WHAT YOU WILL DO -
Transcribe all the records with complete accuracy.

Records from a dataset -

= = = =

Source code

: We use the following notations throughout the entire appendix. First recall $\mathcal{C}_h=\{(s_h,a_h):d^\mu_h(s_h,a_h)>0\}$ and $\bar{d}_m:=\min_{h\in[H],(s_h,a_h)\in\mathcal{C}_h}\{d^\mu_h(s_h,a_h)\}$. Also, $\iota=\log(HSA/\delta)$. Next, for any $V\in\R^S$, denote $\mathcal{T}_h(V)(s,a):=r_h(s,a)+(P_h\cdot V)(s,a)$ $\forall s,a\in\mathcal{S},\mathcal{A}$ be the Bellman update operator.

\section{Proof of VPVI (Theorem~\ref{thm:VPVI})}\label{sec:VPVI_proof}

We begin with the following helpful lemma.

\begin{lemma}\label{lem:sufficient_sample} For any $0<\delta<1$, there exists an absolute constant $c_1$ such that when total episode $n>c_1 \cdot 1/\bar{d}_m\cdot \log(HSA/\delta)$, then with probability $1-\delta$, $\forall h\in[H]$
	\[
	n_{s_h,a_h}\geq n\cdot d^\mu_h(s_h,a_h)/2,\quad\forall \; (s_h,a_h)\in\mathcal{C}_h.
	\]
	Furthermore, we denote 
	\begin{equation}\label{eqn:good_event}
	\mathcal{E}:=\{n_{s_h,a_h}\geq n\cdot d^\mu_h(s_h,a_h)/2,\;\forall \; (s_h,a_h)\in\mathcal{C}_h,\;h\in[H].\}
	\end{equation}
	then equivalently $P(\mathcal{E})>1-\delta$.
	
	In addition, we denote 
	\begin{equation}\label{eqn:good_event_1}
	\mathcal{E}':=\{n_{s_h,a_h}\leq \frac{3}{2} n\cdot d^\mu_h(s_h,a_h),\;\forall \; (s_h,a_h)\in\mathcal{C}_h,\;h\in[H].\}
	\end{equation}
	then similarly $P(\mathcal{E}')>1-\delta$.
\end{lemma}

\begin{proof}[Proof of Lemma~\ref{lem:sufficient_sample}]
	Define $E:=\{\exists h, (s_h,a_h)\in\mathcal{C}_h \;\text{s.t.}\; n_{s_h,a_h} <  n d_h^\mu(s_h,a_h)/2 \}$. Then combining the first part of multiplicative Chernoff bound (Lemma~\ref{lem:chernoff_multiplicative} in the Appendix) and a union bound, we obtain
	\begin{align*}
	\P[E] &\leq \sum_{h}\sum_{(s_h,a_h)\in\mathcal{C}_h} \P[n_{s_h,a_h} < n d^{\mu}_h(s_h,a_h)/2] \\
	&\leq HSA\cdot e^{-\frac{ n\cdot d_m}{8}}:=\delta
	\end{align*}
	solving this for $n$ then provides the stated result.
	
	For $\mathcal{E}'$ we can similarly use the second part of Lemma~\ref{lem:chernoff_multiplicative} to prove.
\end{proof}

= = = =

RESULT BELOW -
Source code

: We use the following notations throughout the entire appendix. First recall $\mathcal{C}_h=\{(s_h,a_h):d^\mu_h(s_h,a_h)>0\}$ and $\bar{d}_m:=\min_{h\in[H],(s_h,a_h)\in\mathcal{C}_h}\{d^\mu_h(s_h,a_h)\}$. Also, $\iota=\log(HSA/\delta)$. Next, for any $V\in\R^S$, denote $\mathcal{T}_h(V)(s,a):=r_h(s,a)+(P_h\cdot V)(s,a)$ $\forall s,a\in\mathcal{S},\mathcal{A}$ be the Bellman update operator.

\section{Proof of VPVI (Theorem~\ref{thm:VPVI})}\label{sec:VPVI_proof}

We begin with the following helpful lemma.

\begin{lemma}\label{lem:sufficient_sample} For any $0<\delta<1$, there exists an absolute constant $c_1$ such that when total episode $n>c_1 \cdot 1/\bar{d}_m\cdot \log(HSA/\delta)$, then with probability $1-\delta$, $\forall h\in[H]$
	\[
	n_{s_h,a_h}\geq n\cdot d^\mu_h(s_h,a_h)/2,\quad\forall \; (s_h,a_h)\in\mathcal{C}_h.
	\]
	Furthermore, we denote 
	\begin{equation}\label{eqn:good_event}
	\mathcal{E}:=\{n_{s_h,a_h}\geq n\cdot d^\mu_h(s_h,a_h)/2,\;\forall \; (s_h,a_h)\in\mathcal{C}_h,\;h\in[H].\}
	\end{equation}
	then equivalently $P(\mathcal{E})>1-\delta$.
	
	In addition, we denote 
	\begin{equation}\label{eqn:good_event_1}
	\mathcal{E}':=\{n_{s_h,a_h}\leq \frac{3}{2} n\cdot d^\mu_h(s_h,a_h),\;\forall \; (s_h,a_h)\in\mathcal{C}_h,\;h\in[H].\}
	\end{equation}
	then similarly $P(\mathcal{E}')>1-\delta$.
\end{lemma}

\begin{proof}[Proof of Lemma~\ref{lem:sufficient_sample}]
	Define $E:=\{\exists h, (s_h,a_h)\in\mathcal{C}_h \;\text{s.t.}\; n_{s_h,a_h} <  n d_h^\mu(s_h,a_h)/2 \}$. Then combining the first part of multiplicative Chernoff bound (Lemma~\ref{lem:chernoff_multiplicative} in the Appendix) and a union bound, we obtain
	\begin{align*}
	\P[E] &\leq \sum_{h}\sum_{(s_h,a_h)\in\mathcal{C}_h} \P[n_{s_h,a_h} < n d^{\mu}_h(s_h,a_h)/2] \\
	&\leq HSA\cdot e^{-\frac{ n\cdot d_m}{8}}:=\delta
	\end{align*}
	solving this for $n$ then provides the stated result.
	
	For $\mathcal{E}'$ we can similarly use the second part of Lemma~\ref{lem:chernoff_multiplicative} to prove.
\end{proof}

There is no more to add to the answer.